== Exercise inputs ==

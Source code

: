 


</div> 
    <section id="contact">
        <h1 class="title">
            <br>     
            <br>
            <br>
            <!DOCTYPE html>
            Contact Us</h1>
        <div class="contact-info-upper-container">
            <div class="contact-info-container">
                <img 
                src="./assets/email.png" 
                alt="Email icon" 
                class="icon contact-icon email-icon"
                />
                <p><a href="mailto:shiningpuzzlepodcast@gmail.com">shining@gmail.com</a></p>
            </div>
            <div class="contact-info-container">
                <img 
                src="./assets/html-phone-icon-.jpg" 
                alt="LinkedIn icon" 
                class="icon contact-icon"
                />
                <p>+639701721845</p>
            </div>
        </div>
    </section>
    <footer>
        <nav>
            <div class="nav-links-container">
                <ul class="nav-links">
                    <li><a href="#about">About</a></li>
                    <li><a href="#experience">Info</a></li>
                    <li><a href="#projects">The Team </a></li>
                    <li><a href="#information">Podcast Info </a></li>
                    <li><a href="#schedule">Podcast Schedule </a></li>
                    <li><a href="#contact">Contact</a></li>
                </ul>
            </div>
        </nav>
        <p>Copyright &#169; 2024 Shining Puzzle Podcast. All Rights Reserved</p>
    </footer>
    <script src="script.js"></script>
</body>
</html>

...

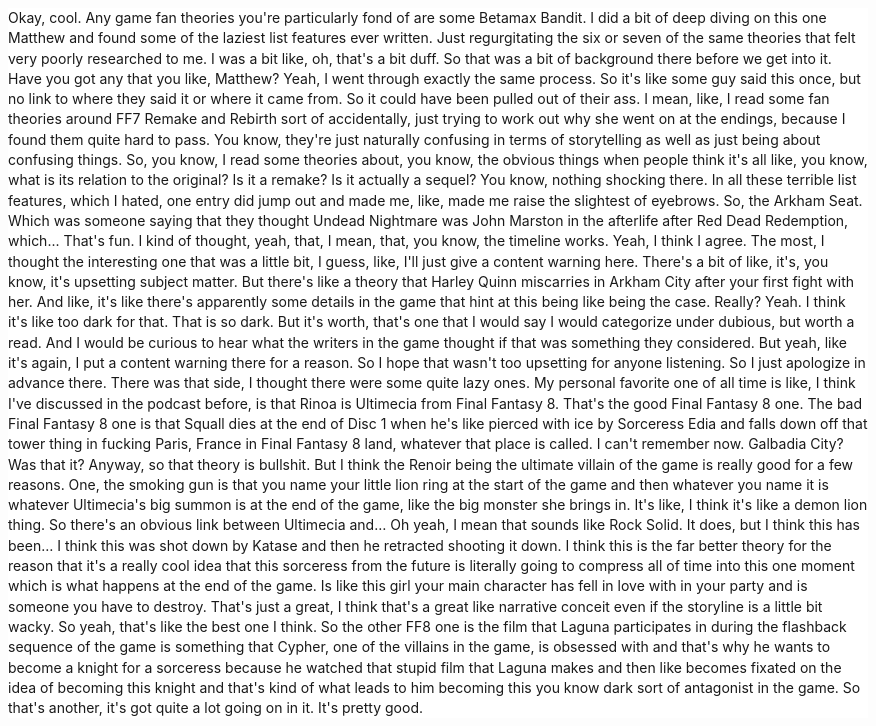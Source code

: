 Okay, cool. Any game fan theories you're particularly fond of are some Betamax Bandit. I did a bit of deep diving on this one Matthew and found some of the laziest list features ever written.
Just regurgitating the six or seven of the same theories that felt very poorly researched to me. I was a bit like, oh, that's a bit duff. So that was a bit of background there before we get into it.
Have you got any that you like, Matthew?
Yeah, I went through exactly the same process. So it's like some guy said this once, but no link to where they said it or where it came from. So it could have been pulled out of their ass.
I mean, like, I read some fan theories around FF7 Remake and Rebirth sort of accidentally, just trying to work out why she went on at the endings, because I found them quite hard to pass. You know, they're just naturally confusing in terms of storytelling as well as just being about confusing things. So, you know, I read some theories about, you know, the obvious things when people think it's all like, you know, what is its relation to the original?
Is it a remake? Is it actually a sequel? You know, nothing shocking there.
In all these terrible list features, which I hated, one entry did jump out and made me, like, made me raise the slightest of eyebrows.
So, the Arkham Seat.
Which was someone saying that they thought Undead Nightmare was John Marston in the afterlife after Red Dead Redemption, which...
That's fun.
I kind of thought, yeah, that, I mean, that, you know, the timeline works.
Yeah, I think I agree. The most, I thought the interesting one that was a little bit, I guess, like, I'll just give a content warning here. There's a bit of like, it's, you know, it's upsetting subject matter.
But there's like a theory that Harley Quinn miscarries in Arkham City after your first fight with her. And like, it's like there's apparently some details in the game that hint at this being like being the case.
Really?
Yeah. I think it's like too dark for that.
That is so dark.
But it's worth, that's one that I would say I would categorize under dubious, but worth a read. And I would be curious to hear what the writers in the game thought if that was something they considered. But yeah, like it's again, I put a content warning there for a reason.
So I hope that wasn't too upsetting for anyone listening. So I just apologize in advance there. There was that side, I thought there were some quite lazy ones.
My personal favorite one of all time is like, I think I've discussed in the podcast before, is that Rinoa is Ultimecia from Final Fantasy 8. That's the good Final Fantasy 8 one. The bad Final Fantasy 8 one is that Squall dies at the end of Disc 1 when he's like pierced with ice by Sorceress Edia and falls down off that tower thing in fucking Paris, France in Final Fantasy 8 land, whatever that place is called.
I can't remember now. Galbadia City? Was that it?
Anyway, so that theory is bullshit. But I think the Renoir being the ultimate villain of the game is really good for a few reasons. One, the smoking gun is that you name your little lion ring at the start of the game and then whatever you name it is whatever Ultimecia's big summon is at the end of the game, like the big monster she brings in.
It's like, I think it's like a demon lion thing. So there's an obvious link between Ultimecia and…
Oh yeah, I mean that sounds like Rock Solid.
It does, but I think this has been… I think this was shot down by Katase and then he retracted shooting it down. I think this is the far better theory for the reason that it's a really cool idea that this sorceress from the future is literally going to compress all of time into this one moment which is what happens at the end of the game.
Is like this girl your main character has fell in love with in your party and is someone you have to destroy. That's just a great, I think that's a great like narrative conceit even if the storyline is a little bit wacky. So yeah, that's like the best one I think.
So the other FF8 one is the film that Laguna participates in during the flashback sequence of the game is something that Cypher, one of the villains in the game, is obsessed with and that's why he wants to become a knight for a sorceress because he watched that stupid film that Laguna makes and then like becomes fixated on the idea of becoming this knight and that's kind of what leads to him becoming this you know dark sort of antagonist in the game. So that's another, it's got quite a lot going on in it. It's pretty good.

== What you should do ==
In which lines of the material above does the string "before" occur? Copy them all.

== Answer area ==
Just regurgitating the six or seven of the same theories that felt very poorly researched to me. I was a bit like, oh, that's a bit duff. So that was a bit of background there before we get into it.
My personal favorite one of all time is like, I think I've discussed in the podcast before, is that Rinoa is Ultimecia from Final Fantasy 8. That's the good Final Fantasy 8 one. The bad Final Fantasy 8 one is that Squall dies at the end of Disc 1 when he's like pierced with ice by Sorceress Edia and falls down off that tower thing in fucking Paris, France in Final Fantasy 8 land, whatever that place is called.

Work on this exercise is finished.